Writers strayed from the orthodoxy of socialist realism, which demanded that art and literature serve as instruments of government and party policy. As a result, even before Mao Zedong unleashed the Cultural Revolution in China in May 1966, Hoxha launched his own Cultural and Ideological Revolution in February 1966. Hoxha's main goals were the modernization of the Albanian People's Army, public administration and the economy, formation of a new political base, and a comprehensive "revolutionization" of life in communist Albania. The government attempted to present the campaign as a continuation and deepening of the communist processes and policies that had already been underway in the country since independence.
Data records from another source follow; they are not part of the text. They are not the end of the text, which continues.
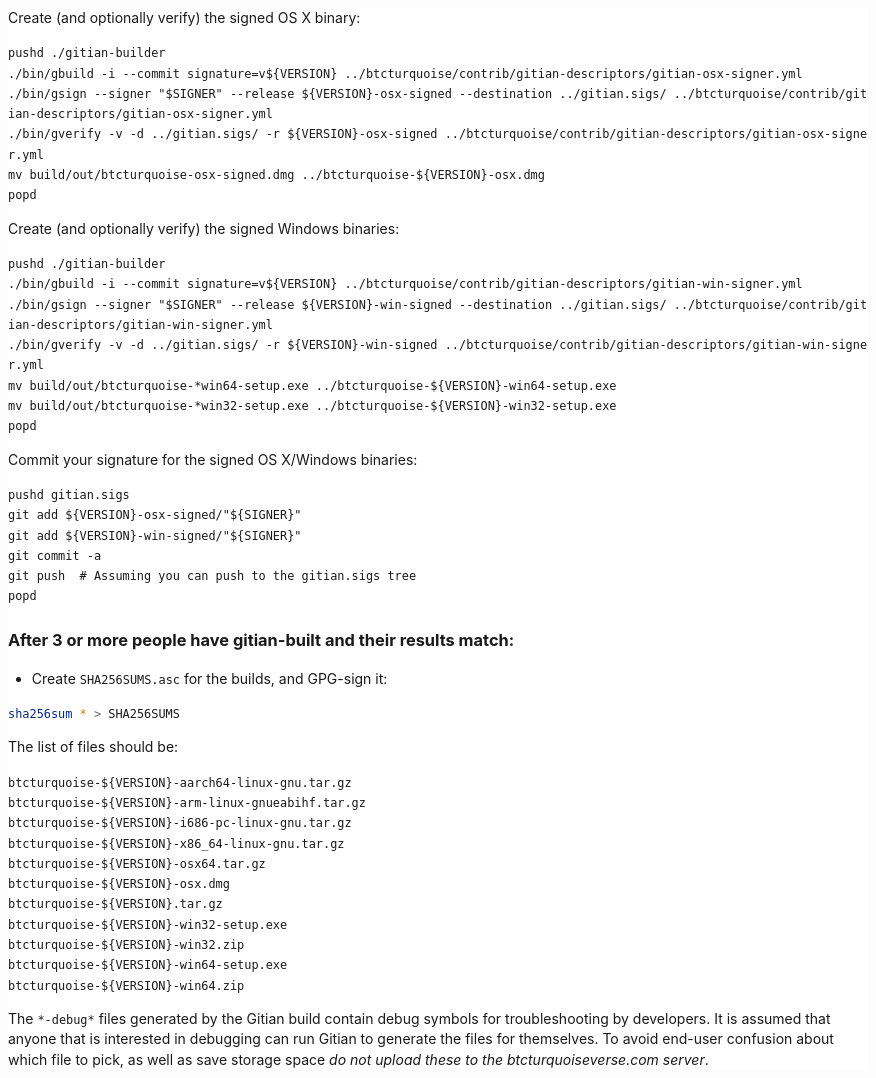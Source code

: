 Create (and optionally verify) the signed OS X binary:

    pushd ./gitian-builder
    ./bin/gbuild -i --commit signature=v${VERSION} ../btcturquoise/contrib/gitian-descriptors/gitian-osx-signer.yml
    ./bin/gsign --signer "$SIGNER" --release ${VERSION}-osx-signed --destination ../gitian.sigs/ ../btcturquoise/contrib/gitian-descriptors/gitian-osx-signer.yml
    ./bin/gverify -v -d ../gitian.sigs/ -r ${VERSION}-osx-signed ../btcturquoise/contrib/gitian-descriptors/gitian-osx-signer.yml
    mv build/out/btcturquoise-osx-signed.dmg ../btcturquoise-${VERSION}-osx.dmg
    popd

Create (and optionally verify) the signed Windows binaries:

    pushd ./gitian-builder
    ./bin/gbuild -i --commit signature=v${VERSION} ../btcturquoise/contrib/gitian-descriptors/gitian-win-signer.yml
    ./bin/gsign --signer "$SIGNER" --release ${VERSION}-win-signed --destination ../gitian.sigs/ ../btcturquoise/contrib/gitian-descriptors/gitian-win-signer.yml
    ./bin/gverify -v -d ../gitian.sigs/ -r ${VERSION}-win-signed ../btcturquoise/contrib/gitian-descriptors/gitian-win-signer.yml
    mv build/out/btcturquoise-*win64-setup.exe ../btcturquoise-${VERSION}-win64-setup.exe
    mv build/out/btcturquoise-*win32-setup.exe ../btcturquoise-${VERSION}-win32-setup.exe
    popd

Commit your signature for the signed OS X/Windows binaries:

    pushd gitian.sigs
    git add ${VERSION}-osx-signed/"${SIGNER}"
    git add ${VERSION}-win-signed/"${SIGNER}"
    git commit -a
    git push  # Assuming you can push to the gitian.sigs tree
    popd

### After 3 or more people have gitian-built and their results match:

- Create `SHA256SUMS.asc` for the builds, and GPG-sign it:

```bash
sha256sum * > SHA256SUMS
```

The list of files should be:
```
btcturquoise-${VERSION}-aarch64-linux-gnu.tar.gz
btcturquoise-${VERSION}-arm-linux-gnueabihf.tar.gz
btcturquoise-${VERSION}-i686-pc-linux-gnu.tar.gz
btcturquoise-${VERSION}-x86_64-linux-gnu.tar.gz
btcturquoise-${VERSION}-osx64.tar.gz
btcturquoise-${VERSION}-osx.dmg
btcturquoise-${VERSION}.tar.gz
btcturquoise-${VERSION}-win32-setup.exe
btcturquoise-${VERSION}-win32.zip
btcturquoise-${VERSION}-win64-setup.exe
btcturquoise-${VERSION}-win64.zip
```
The `*-debug*` files generated by the Gitian build contain debug symbols
for troubleshooting by developers. It is assumed that anyone that is interested
in debugging can run Gitian to generate the files for themselves. To avoid
end-user confusion about which file to pick, as well as save storage
space *do not upload these to the btcturquoiseverse.com server*.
Even before the official start of the Cultural and Ideological Revolution campaign, party officials announced the start of a government campaign to introduce Marxist–Leninist values into society: that was a preparation for a future "Revolution." The foundations of the "new communist order" had indeed already been laid, but in Hoxha's view, they had not been fully completed. He believed it was necessary to complete the formation of the Albanian nation by eliminating everything that (in his view) hindered it—religion, old traditions, and the influence of the "revisionist Soviet Union" in the army, party and society. Both the campaign and state propaganda promoted the struggle against "the three great stumbling blocks on the path of Albania's economic and social development" - struggle against bureaucracy, struggle for the full emancipation of women, and struggle against backward customs and religious beliefs.' The idea was that the cultural and ideological revolution would further promote the comprehensive development of communist Albania and protect it from the revisionism of the USSR and Eastern Europe. At the Fourth Plenum of the Central Committee of the Party in 1973, Hoxha declared that it was necessary to "deepen our ideological struggle against foreign influences and liberal attitudes towards them."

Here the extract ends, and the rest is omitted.